3.79       It was also necessary for representative bodies, claim groups, expert witnesses, government parties and third party respondents to acquire skills and expertise in the area.[110] There were 223 determinations in the second 10 years of the Act.[111] There is now significantly more certainty around many aspects of the law,[112] and significantly more of the participants in the system have highly developed skills and expertise—although shortages remain in some areas.[113] The following matters (in no particular order) have been identified by stakeholders as present-day factors contributing to the length of proceedings.

  • Stakeholders from claimant, respondent and judicial perspectives indicated that capacity constraints in representative bodies were a significant source of delay.[114]

  • The collection, assessment and hearing of evidence in relation to connection take significant time and resources.[115]

  • There are concerns that one state government’s requirement for ‘specific’ evidence of connection in town and urban areas before settling a claim will require significant further resources and time to satisfy.[116]

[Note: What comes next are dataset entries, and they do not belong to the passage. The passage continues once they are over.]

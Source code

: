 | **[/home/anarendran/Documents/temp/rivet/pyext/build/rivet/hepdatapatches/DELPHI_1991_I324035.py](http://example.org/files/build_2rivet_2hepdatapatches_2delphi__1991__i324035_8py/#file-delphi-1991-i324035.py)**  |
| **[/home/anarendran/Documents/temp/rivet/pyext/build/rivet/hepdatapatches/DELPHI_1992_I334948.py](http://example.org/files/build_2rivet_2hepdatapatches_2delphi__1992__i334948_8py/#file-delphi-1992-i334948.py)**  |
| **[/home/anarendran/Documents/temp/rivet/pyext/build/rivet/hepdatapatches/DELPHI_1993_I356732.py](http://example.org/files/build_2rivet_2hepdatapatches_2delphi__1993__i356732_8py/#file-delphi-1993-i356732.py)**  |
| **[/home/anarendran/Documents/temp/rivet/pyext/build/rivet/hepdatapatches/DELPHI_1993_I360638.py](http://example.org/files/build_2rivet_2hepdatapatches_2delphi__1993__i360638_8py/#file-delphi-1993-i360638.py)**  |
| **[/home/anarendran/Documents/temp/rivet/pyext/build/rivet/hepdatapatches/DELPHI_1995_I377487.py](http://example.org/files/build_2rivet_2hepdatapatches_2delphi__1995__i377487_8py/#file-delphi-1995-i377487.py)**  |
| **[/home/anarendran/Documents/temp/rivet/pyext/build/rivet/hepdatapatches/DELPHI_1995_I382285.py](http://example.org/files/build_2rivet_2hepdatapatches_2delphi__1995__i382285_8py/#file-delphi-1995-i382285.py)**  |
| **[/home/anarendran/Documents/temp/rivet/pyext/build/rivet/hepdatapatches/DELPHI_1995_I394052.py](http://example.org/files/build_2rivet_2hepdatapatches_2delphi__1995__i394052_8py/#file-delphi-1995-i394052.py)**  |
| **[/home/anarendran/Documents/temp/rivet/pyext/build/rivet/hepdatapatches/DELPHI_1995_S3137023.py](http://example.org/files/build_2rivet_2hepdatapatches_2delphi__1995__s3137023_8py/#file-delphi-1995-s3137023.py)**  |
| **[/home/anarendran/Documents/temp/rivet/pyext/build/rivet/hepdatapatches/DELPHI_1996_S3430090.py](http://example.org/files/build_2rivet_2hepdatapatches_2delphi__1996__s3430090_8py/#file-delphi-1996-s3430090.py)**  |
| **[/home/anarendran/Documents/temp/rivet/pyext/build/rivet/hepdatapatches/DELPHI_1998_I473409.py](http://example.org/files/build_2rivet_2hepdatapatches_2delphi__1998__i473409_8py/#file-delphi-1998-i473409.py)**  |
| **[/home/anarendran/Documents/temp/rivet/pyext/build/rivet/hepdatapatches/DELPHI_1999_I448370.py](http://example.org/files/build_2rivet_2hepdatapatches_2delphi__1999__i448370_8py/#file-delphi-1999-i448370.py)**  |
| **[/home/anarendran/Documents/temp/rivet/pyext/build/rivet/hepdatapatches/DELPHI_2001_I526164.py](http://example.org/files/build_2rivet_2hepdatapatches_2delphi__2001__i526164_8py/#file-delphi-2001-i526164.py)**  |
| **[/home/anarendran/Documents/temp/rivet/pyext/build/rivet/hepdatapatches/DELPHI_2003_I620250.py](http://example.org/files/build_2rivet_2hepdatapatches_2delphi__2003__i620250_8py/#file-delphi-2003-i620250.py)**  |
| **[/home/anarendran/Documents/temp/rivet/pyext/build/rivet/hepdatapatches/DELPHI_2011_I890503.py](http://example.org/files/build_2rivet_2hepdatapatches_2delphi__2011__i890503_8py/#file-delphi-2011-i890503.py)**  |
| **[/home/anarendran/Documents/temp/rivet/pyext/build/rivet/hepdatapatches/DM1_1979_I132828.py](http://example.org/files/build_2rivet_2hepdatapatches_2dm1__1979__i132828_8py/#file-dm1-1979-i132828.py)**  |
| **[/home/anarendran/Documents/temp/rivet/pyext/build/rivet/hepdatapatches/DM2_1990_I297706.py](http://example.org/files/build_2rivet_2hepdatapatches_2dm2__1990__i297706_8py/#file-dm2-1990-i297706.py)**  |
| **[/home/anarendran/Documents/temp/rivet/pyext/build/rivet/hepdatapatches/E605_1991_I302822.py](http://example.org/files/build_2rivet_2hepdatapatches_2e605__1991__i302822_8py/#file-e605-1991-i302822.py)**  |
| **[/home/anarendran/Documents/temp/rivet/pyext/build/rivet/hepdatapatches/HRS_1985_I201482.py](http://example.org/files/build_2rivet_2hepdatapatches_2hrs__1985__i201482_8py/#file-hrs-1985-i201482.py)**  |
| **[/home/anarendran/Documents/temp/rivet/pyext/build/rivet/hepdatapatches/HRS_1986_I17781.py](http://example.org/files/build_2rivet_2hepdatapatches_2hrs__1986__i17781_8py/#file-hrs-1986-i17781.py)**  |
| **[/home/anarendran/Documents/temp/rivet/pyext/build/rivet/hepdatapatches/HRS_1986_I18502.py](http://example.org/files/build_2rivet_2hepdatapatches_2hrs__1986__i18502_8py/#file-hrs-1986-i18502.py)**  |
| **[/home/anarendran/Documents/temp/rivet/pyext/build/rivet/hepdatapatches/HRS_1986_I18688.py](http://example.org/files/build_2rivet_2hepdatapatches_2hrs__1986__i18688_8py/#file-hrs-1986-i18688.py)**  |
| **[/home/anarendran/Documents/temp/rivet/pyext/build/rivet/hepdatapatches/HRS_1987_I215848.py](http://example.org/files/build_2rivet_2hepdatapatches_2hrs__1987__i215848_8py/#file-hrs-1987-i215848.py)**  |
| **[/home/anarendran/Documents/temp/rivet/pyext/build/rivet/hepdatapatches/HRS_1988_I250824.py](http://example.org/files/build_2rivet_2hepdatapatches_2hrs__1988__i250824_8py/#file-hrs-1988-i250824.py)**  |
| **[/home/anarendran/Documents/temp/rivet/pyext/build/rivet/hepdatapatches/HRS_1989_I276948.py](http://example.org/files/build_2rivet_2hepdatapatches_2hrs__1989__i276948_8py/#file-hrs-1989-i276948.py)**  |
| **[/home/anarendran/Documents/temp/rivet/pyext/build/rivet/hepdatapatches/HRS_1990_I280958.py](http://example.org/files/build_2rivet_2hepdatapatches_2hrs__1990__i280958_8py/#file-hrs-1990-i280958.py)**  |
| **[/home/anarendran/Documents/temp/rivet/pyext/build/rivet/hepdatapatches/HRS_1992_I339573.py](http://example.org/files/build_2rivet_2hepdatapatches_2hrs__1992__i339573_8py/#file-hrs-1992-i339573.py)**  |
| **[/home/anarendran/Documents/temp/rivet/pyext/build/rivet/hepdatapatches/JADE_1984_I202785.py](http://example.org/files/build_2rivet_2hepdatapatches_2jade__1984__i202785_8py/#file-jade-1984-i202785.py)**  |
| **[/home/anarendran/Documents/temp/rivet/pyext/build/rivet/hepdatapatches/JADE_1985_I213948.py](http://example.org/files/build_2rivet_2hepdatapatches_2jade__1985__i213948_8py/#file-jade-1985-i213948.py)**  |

  • Overlapping claims and intra-Indigenous disputes contribute to the time taken to resolve claims.[117]

  • The limited availability of appropriately qualified expert anthropologists contributed to the length and cost of proceedings.[118]

  • The analysis of tenure for the purpose of identifying areas where native title has been extinguished is expensive and time consuming.[119] Claimant representatives have called for earlier tenure analysis,[120] or a flexible approach[121] but report that government respondents consider it impractical to conduct tenure analysis until connection has been accepted, which adds to time frames.[122]

  • Three representative bodies were concerned about delays caused by the state indicating that its connection requirements have not been met, but not specifying what aspects of a connection report are unsatisfactory.[123] There are also concerns that the state respondent sometimes requires a litigation standard of proof to consent to a claim, where the Federal Court has said a lower standard is sufficient.[124]

  • Two representative bodies reported that delays were caused by state governments that insisted on an Indigenous Land Use Agreement[125] before entering into a consent determination.[126]

  • The right to negotiate may contribute to delay in two ways. First, because the Native Title Act gives significant procedural rights to groups with a registered claim, there may be a reduced incentive to speedily progress the claim,[127] particularly if there is a risk the claim will fail. Second, negotiating with proponents can absorb the claim group’s time, energy and resources, meaning they are unable to simultaneously undertake the work involved with the claim.